Elm のライブラリーは Elm しか内包できません。このライブラリーは Elm の他に JavaScript なども含むため Git リポジトリーとして公開され、サブモジュールとして依存します。
elm.json
と package.json
は下記のようになります。
// elm.json { "type": "application", "source-directories": [ "src", "elm-mdc/src" ], "elm-version": "0.19.1", "dependencies": { … }, … }
// package.json { "dependencies": { "elm-mdc": "file:elm-mdc", … }, … }
ビルドタスクは GNU Make で管理しているのですが Parcel を使用しているにもかかわらず上記事情のため elm-mdc の面倒も見ているので少々複雑になっています。
多言語テキスト
Text
モジュールでは下記の型の値を列挙しています。といっても今のところ日本語のみですが。

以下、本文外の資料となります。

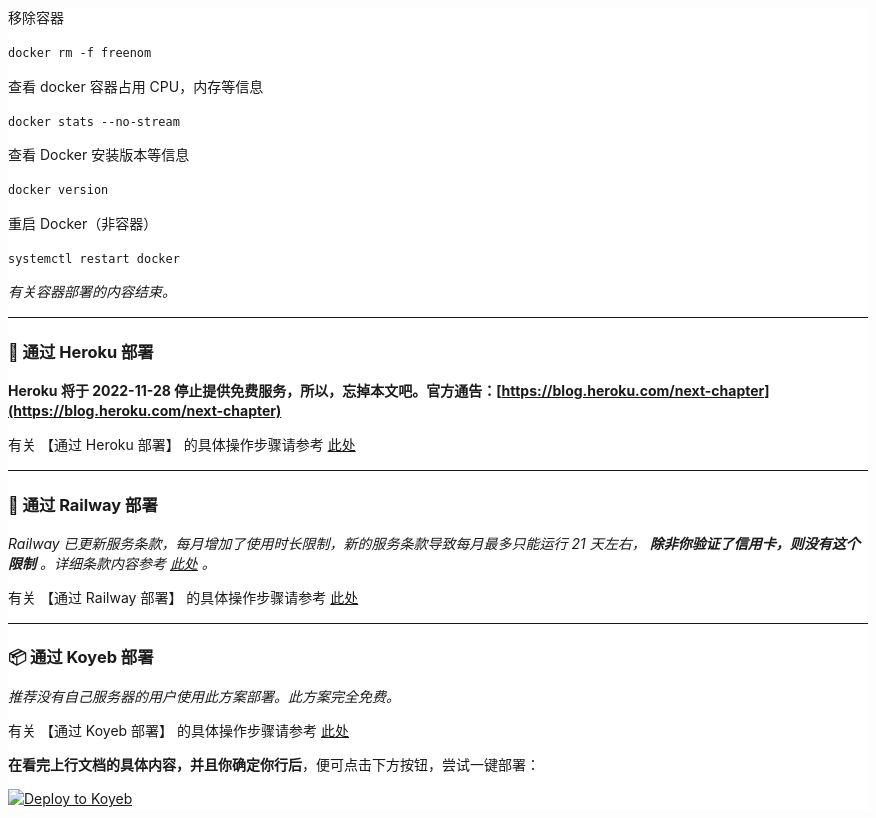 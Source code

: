 移除容器

```shell
docker rm -f freenom
```

查看 docker 容器占用 CPU，内存等信息

```shell
docker stats --no-stream
```

查看 Docker 安装版本等信息

```shell
docker version
```

重启 Docker（非容器）

```shell
systemctl restart docker
```

*有关容器部署的内容结束。*

***

### 🧊 通过 Heroku 部署

**Heroku 将于 2022-11-28 停止提供免费服务，所以，忘掉本文吧。官方通告：[https://blog.heroku.com/next-chapter](https://blog.heroku.com/next-chapter)**

有关 【通过 Heroku 部署】 的具体操作步骤请参考 [此处](https://github.com/luolongfei/freenom/wiki/%E9%80%9A%E8%BF%87-Heroku-%E9%83%A8%E7%BD%B2)

***

### 🚈 通过 Railway 部署

*Railway 已更新服务条款，每月增加了使用时长限制，新的服务条款导致每月最多只能运行 21 天左右， **除非你验证了信用卡，则没有这个限制** 。详细条款内容参考 [此处](https://docs.railway.app/reference/pricing#execution-time-limit) 。*

有关 【通过 Railway 部署】
的具体操作步骤请参考 [此处](https://github.com/luolongfei/freenom/wiki/%E9%80%9A%E8%BF%87-Railway-%E9%83%A8%E7%BD%B2)

***

### 📦 通过 Koyeb 部署

*推荐没有自己服务器的用户使用此方案部署。此方案完全免费。*

有关 【通过 Koyeb 部署】 的具体操作步骤请参考 [此处](https://github.com/luolongfei/freenom/wiki/%E9%80%9A%E8%BF%87-Koyeb-%E9%83%A8%E7%BD%B2)

**在看完上行文档的具体内容，并且你确定你行后**，便可点击下方按钮，尝试一键部署：

[![Deploy to Koyeb](https://www.koyeb.com/static/images/deploy/button.svg)](https://app.koyeb.com/deploy?type=docker&name=freenom&ports=80;http;/&env[FF_TOKEN]=20190214&env[SHOW_SERVER_INFO]=1&env[MOSAIC_SENSITIVE_INFO]=1&env[FREENOM_USERNAME]=&env[FREENOM_PASSWORD]=&env[MULTIPLE_ACCOUNTS]=&env[TELEGRAM_CHAT_ID]=&env[TELEGRAM_BOT_TOKEN]=&env[TELEGRAM_BOT_ENABLE]=0&image=docker.io/luolongfei/freenom:koyeb)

type alias Text = Language -> String
モジュール依存関係
モジュールの依存関係を下図に示します。Text
は図から省略しています。
Text
は他のいずれにも依存しません。Model
グループは Text
にのみ依存します。黄色で Model
や Msg
を囲っているものは単に矢印の数を削減するためのもので、黄色枠への矢印もしくは黄色枠からの矢印はその中の1個以上への矢印もしくはその中の1個以上からの矢印と読んでください。Msg
は Model
と Text
にのみ依存します。他に特記すべきは Port
は Cmd
と Sub
のみから依存され必ずラップされたものが他から参照されます。
Firebase
サーバーは自前で書くつもりだったのですが Firebase をさわってみたら認証とストレージだけで十分だったのでサーバーは自前では立てないことになりました。local storage を使ってスタンドアローンで動くところまで作っていましたが Firestore がオフラインの面倒も見てくれるので local storage の実装は消しました。

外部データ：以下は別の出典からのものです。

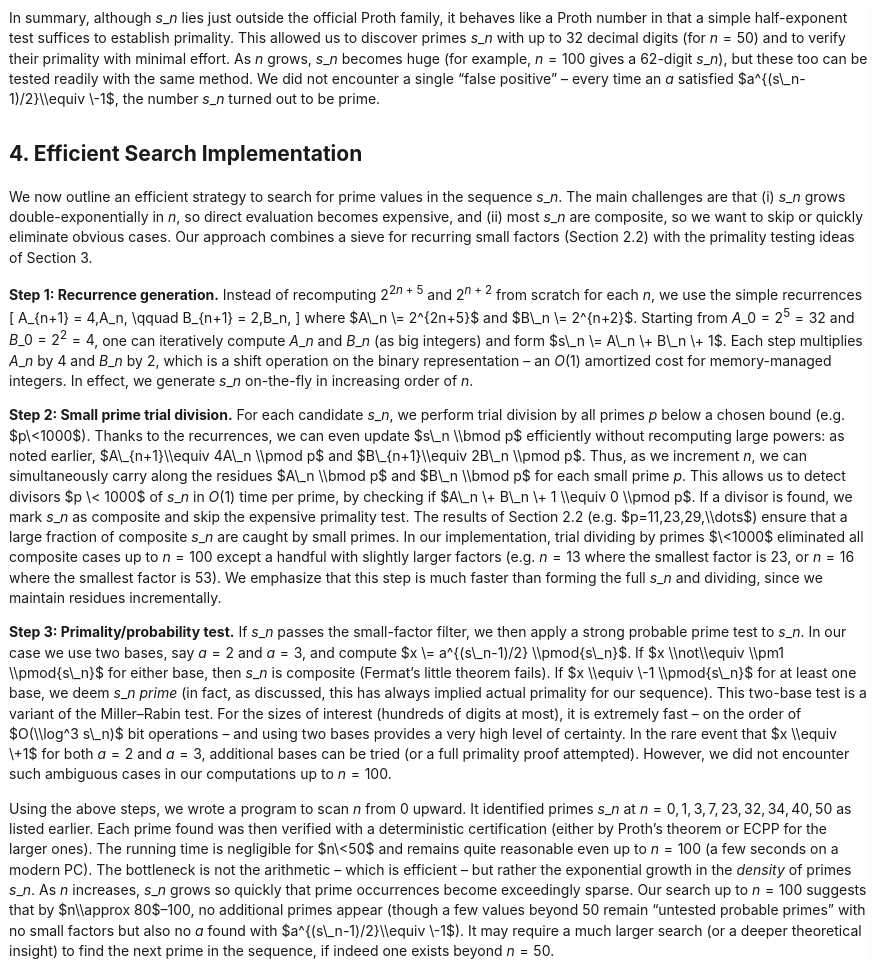 In summary, although $s\_n$ lies just outside the official Proth family, it behaves like a Proth number in that a simple half-exponent test suffices to establish primality. This allowed us to discover primes $s\_n$ with up to 32 decimal digits (for $n=50$) and to verify their primality with minimal effort. As $n$ grows, $s\_n$ becomes huge (for example, $n=100$ gives a 62-digit $s\_n$), but these too can be tested readily with the same method. We did not encounter a single “false positive” – every time an $a$ satisfied $a^{(s\_n-1)/2}\\equiv \-1$, the number $s\_n$ turned out to be prime.

## 4\. Efficient Search Implementation

We now outline an efficient strategy to search for prime values in the sequence $s\_n$. The main challenges are that (i) $s\_n$ grows double-exponentially in $n$, so direct evaluation becomes expensive, and (ii) most $s\_n$ are composite, so we want to skip or quickly eliminate obvious cases. Our approach combines a sieve for recurring small factors (Section 2.2) with the primality testing ideas of Section 3\.

**Step 1: Recurrence generation.** Instead of recomputing $2^{2n+5}$ and $2^{n+2}$ from scratch for each $n$, we use the simple recurrences \[ A\_{n+1} \= 4,A\_n, \\qquad B\_{n+1} \= 2,B\_n, \] where $A\_n \= 2^{2n+5}$ and $B\_n \= 2^{n+2}$. Starting from $A\_0=2^5=32$ and $B\_0=2^2=4$, one can iteratively compute $A\_n$ and $B\_n$ (as big integers) and form $s\_n \= A\_n \+ B\_n \+ 1$. Each step multiplies $A\_n$ by 4 and $B\_n$ by 2, which is a shift operation on the binary representation – an $O(1)$ amortized cost for memory-managed integers. In effect, we generate $s\_n$ on-the-fly in increasing order of $n$.

**Step 2: Small prime trial division.** For each candidate $s\_n$, we perform trial division by all primes $p$ below a chosen bound (e.g. $p\<1000$). Thanks to the recurrences, we can even update $s\_n \\bmod p$ efficiently without recomputing large powers: as noted earlier, $A\_{n+1}\\equiv 4A\_n \\pmod p$ and $B\_{n+1}\\equiv 2B\_n \\pmod p$. Thus, as we increment $n$, we can simultaneously carry along the residues $A\_n \\bmod p$ and $B\_n \\bmod p$ for each small prime $p$. This allows us to detect divisors $p \< 1000$ of $s\_n$ in $O(1)$ time per prime, by checking if $A\_n \+ B\_n \+ 1 \\equiv 0 \\pmod p$. If a divisor is found, we mark $s\_n$ as composite and skip the expensive primality test. The results of Section 2.2 (e.g. $p=11,23,29,\\dots$) ensure that a large fraction of composite $s\_n$ are caught by small primes. In our implementation, trial dividing by primes $\<1000$ eliminated all composite cases up to $n=100$ except a handful with slightly larger factors (e.g. $n=13$ where the smallest factor is 23, or $n=16$ where the smallest factor is 53). We emphasize that this step is much faster than forming the full $s\_n$ and dividing, since we maintain residues incrementally.

**Step 3: Primality/probability test.** If $s\_n$ passes the small-factor filter, we then apply a strong probable prime test to $s\_n$. In our case we use two bases, say $a=2$ and $a=3$, and compute $x \= a^{(s\_n-1)/2} \\pmod{s\_n}$. If $x \\not\\equiv \\pm1 \\pmod{s\_n}$ for either base, then $s\_n$ is composite (Fermat’s little theorem fails). If $x \\equiv \-1 \\pmod{s\_n}$ for at least one base, we deem $s\_n$ *prime* (in fact, as discussed, this has always implied actual primality for our sequence). This two-base test is a variant of the Miller–Rabin test. For the sizes of interest (hundreds of digits at most), it is extremely fast – on the order of $O(\\log^3 s\_n)$ bit operations – and using two bases provides a very high level of certainty. In the rare event that $x \\equiv \+1$ for both $a=2$ and $a=3$, additional bases can be tried (or a full primality proof attempted). However, we did not encounter such ambiguous cases in our computations up to $n=100$.

Using the above steps, we wrote a program to scan $n$ from 0 upward. It identified primes $s\_n$ at $n=0,1,3,7,23,32,34,40,50$ as listed earlier. Each prime found was then verified with a deterministic certification (either by Proth’s theorem or ECPP for the larger ones). The running time is negligible for $n\<50$ and remains quite reasonable even up to $n=100$ (a few seconds on a modern PC). The bottleneck is not the arithmetic – which is efficient – but rather the exponential growth in the *density* of primes $s\_n$. As $n$ increases, $s\_n$ grows so quickly that prime occurrences become exceedingly sparse. Our search up to $n=100$ suggests that by $n\\approx 80$–100, no additional primes appear (though a few values beyond 50 remain “untested probable primes” with no small factors but also no $a$ found with $a^{(s\_n-1)/2}\\equiv \-1$). It may require a much larger search (or a deeper theoretical insight) to find the next prime in the sequence, if indeed one exists beyond $n=50$.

先に書いたように Elm のライブラリーは Elm のみに限定されるので、必然的に JavaScript に依存する Firebase のラッパーライブラリーはありません。とはいえ書くのはグルーコードなので大した問題ではありません。
クレジットページ
頒布をともなう場合、多くのオープンソースライセンスはコピーライト表記とライセンス表記を求めます。なのでクレジットページを作成しました。これは自動生成されるようにしています。NPM License Checker と Elm License Checker を使用して生成しています。Elm License Checker はなかったので作りました。(Elm License Checker は PureScript 製です。作成時 Elm で CLI を作れることを知らなかったので。)
謝辞
Discord の Elm-jp サーバーのみなさまにはお世話になりました。